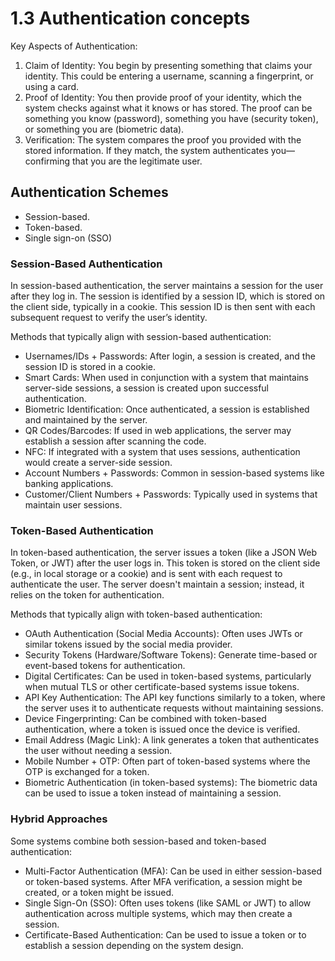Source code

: # 1.3 Authentication concepts

Key Aspects of Authentication:
1. Claim of Identity:
You begin by presenting something that claims your identity. This could be entering a username, scanning a fingerprint, or using a card.
2. Proof of Identity:
You then provide proof of your identity, which the system checks against what it knows or has stored. The proof can be something you know (password), something you have (security token), or something you are (biometric data).
3. Verification:
The system compares the proof you provided with the stored information. If they match, the system authenticates you—confirming that you are the legitimate user.


## Authentication Schemes

- Session-based.
- Token-based.
- Single sign-on (SSO)


### Session-Based Authentication

In session-based authentication, the server maintains a session for the user after they log in. 
The session is identified by a session ID, which is stored on the client side, typically in a cookie. 
This session ID is then sent with each subsequent request to verify the user’s identity.

Methods that typically align with session-based authentication:
- Usernames/IDs + Passwords: After login, a session is created, and the session ID is stored in a cookie.
- Smart Cards: When used in conjunction with a system that maintains server-side sessions, a session is created upon successful authentication.
- Biometric Identification: Once authenticated, a session is established and maintained by the server.
- QR Codes/Barcodes: If used in web applications, the server may establish a session after scanning the code.
- NFC: If integrated with a system that uses sessions, authentication would create a server-side session.
- Account Numbers + Passwords: Common in session-based systems like banking applications.
- Customer/Client Numbers + Passwords: Typically used in systems that maintain user sessions.


### Token-Based Authentication

In token-based authentication, the server issues a token (like a JSON Web Token, or JWT) after the user logs in. 
This token is stored on the client side (e.g., in local storage or a cookie) and is sent with each request to authenticate the user. 
The server doesn't maintain a session; instead, it relies on the token for authentication.

Methods that typically align with token-based authentication:

- OAuth Authentication (Social Media Accounts): Often uses JWTs or similar tokens issued by the social media provider.
- Security Tokens (Hardware/Software Tokens): Generate time-based or event-based tokens for authentication.
- Digital Certificates: Can be used in token-based systems, particularly when mutual TLS or other certificate-based systems issue tokens.
- API Key Authentication: The API key functions similarly to a token, where the server uses it to authenticate requests without maintaining sessions.
- Device Fingerprinting: Can be combined with token-based authentication, where a token is issued once the device is verified.
- Email Address (Magic Link): A link generates a token that authenticates the user without needing a session.
- Mobile Number + OTP: Often part of token-based systems where the OTP is exchanged for a token.
- Biometric Authentication (in token-based systems): The biometric data can be used to issue a token instead of maintaining a session.


### Hybrid Approaches

Some systems combine both session-based and token-based authentication:

- Multi-Factor Authentication (MFA): Can be used in either session-based or token-based systems. After MFA verification, a session might be created, or a token might be issued.
- Single Sign-On (SSO): Often uses tokens (like SAML or JWT) to allow authentication across multiple systems, which may then create a session.
- Certificate-Based Authentication: Can be used to issue a token or to establish a session depending on the system design.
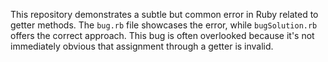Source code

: This repository demonstrates a subtle but common error in Ruby related to getter methods.  The `bug.rb` file showcases the error, while `bugSolution.rb` offers the correct approach.  This bug is often overlooked because it's not immediately obvious that assignment through a getter is invalid.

**EXERCISE DIRECTIONS:**
The string "systems" may occur in the listing; show every line where it does.

**ANSWER BOX:**
- Account Numbers + Passwords: Common in session-based systems like banking applications.
- Customer/Client Numbers + Passwords: Typically used in systems that maintain user sessions.
- Digital Certificates: Can be used in token-based systems, particularly when mutual TLS or other certificate-based systems issue tokens.
- Mobile Number + OTP: Often part of token-based systems where the OTP is exchanged for a token.
- Biometric Authentication (in token-based systems): The biometric data can be used to issue a token instead of maintaining a session.
Some systems combine both session-based and token-based authentication:
- Multi-Factor Authentication (MFA): Can be used in either session-based or token-based systems. After MFA verification, a session might be created, or a token might be issued.
- Single Sign-On (SSO): Often uses tokens (like SAML or JWT) to allow authentication across multiple systems, which may then create a session.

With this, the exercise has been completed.